I tried it out on myself. It is… wonderful. It went on kind of dirty - is that
tobacco or ashtrays I smell? - and when dried smells old school masculine in
the very best way. I detect tobacco, cognac or brandy, wood, some leather,
maybe a little musk or resin... very nice.
I can see why this one has a reputation.
⁝
This is a soft, diaphanous mixture of spices that barely radiates,
described as having an ozonic note (ozone is air). It's "safe for
work," which means it's the olfactory equivalent of a nap.
I'm amazed at the wide variety of how reviewers read this smell. What I detect
as soft spices reviewers here detect as pickles, violets, cucumbers, old books,
basil, red wine, mildew, pineapple, berries, pepper and even toilet cleaner!

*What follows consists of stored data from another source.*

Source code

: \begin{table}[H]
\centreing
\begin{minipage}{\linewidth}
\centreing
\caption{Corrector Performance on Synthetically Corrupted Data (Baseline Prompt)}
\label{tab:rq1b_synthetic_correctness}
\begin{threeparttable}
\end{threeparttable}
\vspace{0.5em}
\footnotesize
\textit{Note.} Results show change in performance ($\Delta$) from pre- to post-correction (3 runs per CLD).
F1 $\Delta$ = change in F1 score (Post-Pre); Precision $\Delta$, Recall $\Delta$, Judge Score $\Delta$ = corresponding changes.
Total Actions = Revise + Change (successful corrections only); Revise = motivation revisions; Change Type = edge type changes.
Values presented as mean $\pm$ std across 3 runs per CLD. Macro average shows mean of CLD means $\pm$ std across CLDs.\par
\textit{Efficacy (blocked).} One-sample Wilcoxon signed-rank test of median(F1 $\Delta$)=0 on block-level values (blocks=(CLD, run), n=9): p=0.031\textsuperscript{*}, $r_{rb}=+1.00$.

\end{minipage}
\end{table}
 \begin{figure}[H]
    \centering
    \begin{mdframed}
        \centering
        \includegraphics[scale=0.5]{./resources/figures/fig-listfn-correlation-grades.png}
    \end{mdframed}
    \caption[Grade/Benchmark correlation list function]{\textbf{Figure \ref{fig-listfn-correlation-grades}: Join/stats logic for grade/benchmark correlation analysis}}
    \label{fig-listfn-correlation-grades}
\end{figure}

I think it's way too soft. Others think it's very strong. It gives one person
headaches; another person assures us that it will not give anyone headaches.
Wow. Are we all smelling the same thing, here?
My wife is indifferent to it.
⁝
I had an interesting conversation with a pretty young woman at the counter
in a Fragrance Outlet. "What men's fragrance do you sell the most
of?" I asked. "Whatever I want them to buy," was the answer.
"I can get any male to buy Dolce and Gabbana's The One," she said. (I
told her, "Not me - I've smelled it.")
But I know what's going in the average young guy's mind: "If she likes
this stuff maybe I'll find a girl like her wearing it. Or even her!" Thus
yet again we see the power of a pretty face over the average male. Are the
perfume houses aware of this phenomenon, I wonder? Payola.
----
So, remembering the pretty gal at the fragrance counter I'm trying out The One
for a day. It's the scent of spices with a mild tobacco note. It's... okay.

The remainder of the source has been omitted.